**TASK GOAL**
Which lines in the data below contain the word "Axis"? Pull each of them out.

(Entries taken from a collection)
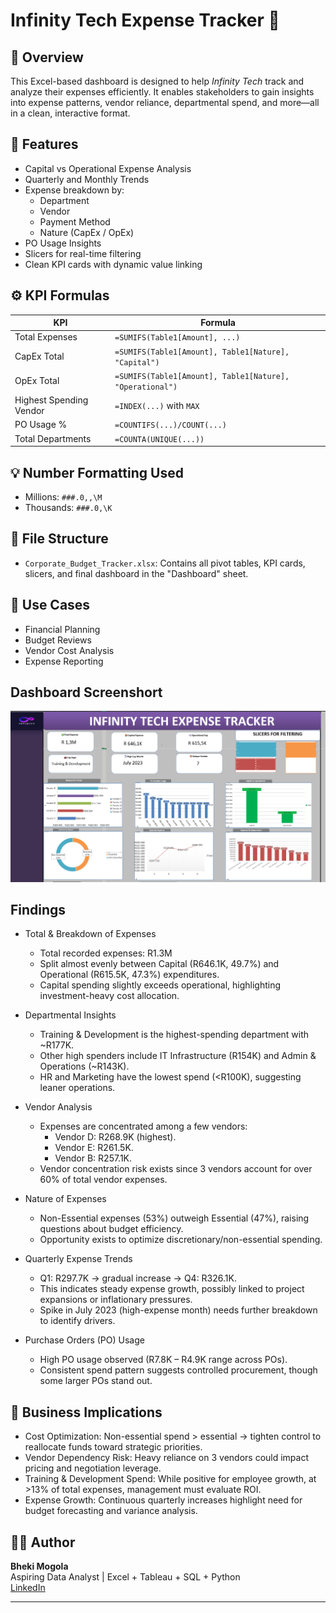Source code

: # Infinity Tech Expense Tracker 🧾

## 📌 Overview
This Excel-based dashboard is designed to help *Infinity Tech* track and analyze their expenses efficiently. It enables stakeholders to gain insights into expense patterns, vendor reliance, departmental spend, and more—all in a clean, interactive format.

## 🧠 Features
- Capital vs Operational Expense Analysis
- Quarterly and Monthly Trends
- Expense breakdown by:
  - Department
  - Vendor
  - Payment Method
  - Nature (CapEx / OpEx)
- PO Usage Insights
- Slicers for real-time filtering
- Clean KPI cards with dynamic value linking

## ⚙️ KPI Formulas
| KPI | Formula |
|-----|---------|
| Total Expenses | `=SUMIFS(Table1[Amount], ...)` |
| CapEx Total | `=SUMIFS(Table1[Amount], Table1[Nature], "Capital")` |
| OpEx Total | `=SUMIFS(Table1[Amount], Table1[Nature], "Operational")` |
| Highest Spending Vendor | `=INDEX(...)` with `MAX` |
| PO Usage % | `=COUNTIFS(...)/COUNT(...)` |
| Total Departments | `=COUNTA(UNIQUE(...))` |

## 💡 Number Formatting Used
- Millions: `###.0,,\M`
- Thousands: `###.0,\K`

## 📂 File Structure
- `Corporate_Budget_Tracker.xlsx`: Contains all pivot tables, KPI cards, slicers, and final dashboard in the "Dashboard" sheet.

## 🎯 Use Cases
- Financial Planning
- Budget Reviews
- Vendor Cost Analysis
- Expense Reporting 

## Dashboard Screenshort
![Infinity Tech Expense Tracker Dashboard](https://raw.githubusercontent.com/Bheki0987/Infinity-Tech-Expense-Tracker/main/Dashboard-Screenshot.png)

## Findings
- Total & Breakdown of Expenses
  - Total recorded expenses: R1.3M
  - Split almost evenly between Capital (R646.1K, 49.7%) and Operational (R615.5K, 47.3%) expenditures.
  - Capital spending slightly exceeds operational, highlighting investment-heavy cost allocation.

- Departmental Insights
  - Training & Development is the highest-spending department with ~R177K.
  - Other high spenders include IT Infrastructure (R154K) and Admin & Operations (~R143K).
  - HR and Marketing have the lowest spend (<R100K), suggesting leaner operations.
  
- Vendor Analysis
  - Expenses are concentrated among a few vendors:
    - Vendor D: R268.9K (highest).
    - Vendor E: R261.5K.
    - Vendor B: R257.1K.
  - Vendor concentration risk exists since 3 vendors account for over 60% of total vendor expenses.

- Nature of Expenses
  - Non-Essential expenses (53%) outweigh Essential (47%), raising questions about budget efficiency.
  - Opportunity exists to optimize discretionary/non-essential spending.

- Quarterly Expense Trends
  - Q1: R297.7K → gradual increase → Q4: R326.1K.
  - This indicates steady expense growth, possibly linked to project expansions or inflationary pressures.
  - Spike in July 2023 (high-expense month) needs further breakdown to identify drivers.

- Purchase Orders (PO) Usage
  - High PO usage observed (R7.8K – R4.9K range across POs).
  - Consistent spend pattern suggests controlled procurement, though some larger POs stand out.

## 🔎 Business Implications
- Cost Optimization: Non-essential spend > essential → tighten control to reallocate funds toward strategic priorities.
- Vendor Dependency Risk: Heavy reliance on 3 vendors could impact pricing and negotiation leverage.
- Training & Development Spend: While positive for employee growth, at >13% of total expenses, management must evaluate ROI.
- Expense Growth: Continuous quarterly increases highlight need for budget forecasting and variance analysis.

## 🧑‍💼 Author
**Bheki Mogola**  
Aspiring Data Analyst | Excel + Tableau + SQL + Python  
[LinkedIn](https://www.linkedin.com/in/bheki-mogola-8481122b7)

---

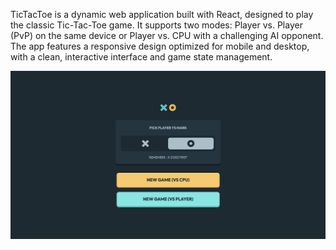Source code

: TicTacToe is a dynamic web application built with React, designed to play the classic Tic-Tac-Toe game. It supports two modes: Player vs. Player (PvP) on the same device or Player vs. CPU with a challenging AI opponent. The app features a responsive design optimized for mobile and desktop, with a clean, interactive interface and game state management.

![page_preview](./src/assets/images/tic.png)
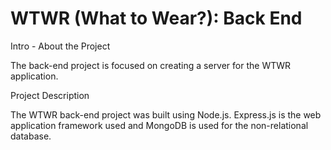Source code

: # WTWR (What to Wear?): Back End

Intro - About the Project

The back-end project is focused on creating a server for the WTWR application.

Project Description

The WTWR back-end project was built using Node.js. Express.js is the web application framework used and MongoDB is used for the non-relational database.
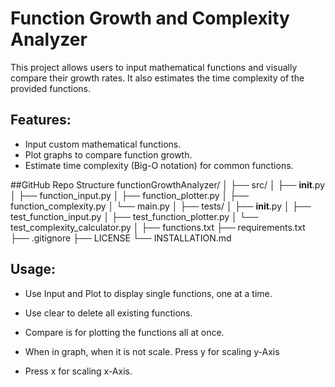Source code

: # Function Growth and Complexity Analyzer

This project allows users to input mathematical functions and visually compare their growth rates. It also estimates the time complexity of the provided functions.

## Features:
- Input custom mathematical functions.
- Plot graphs to compare function growth.
- Estimate time complexity (Big-O notation) for common functions.

##GitHub Repo Structure
functionGrowthAnalyzer/
│
├── src/
│   ├── __init__.py
│   ├── function_input.py
│   ├── function_plotter.py
│   ├── function_complexity.py
│   └── main.py
│
├── tests/
│   ├── __init__.py
│   ├── test_function_input.py
│   ├── test_function_plotter.py
│   └── test_complexity_calculator.py
│
├── functions.txt
├── requirements.txt
├── .gitignore
├── LICENSE
└── INSTALLATION.md

## Usage:
- Use Input and Plot to display single functions, one at a time.
- Use clear to delete all existing functions.
- Compare is for plotting the functions all at once.

- When in graph, when it is not scale. Press y for scaling y-Axis
- Press x for scaling x-Axis.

**TASK ANSWER**
- When in graph, when it is not scale. Press y for scaling y-Axis
- Press x for scaling x-Axis.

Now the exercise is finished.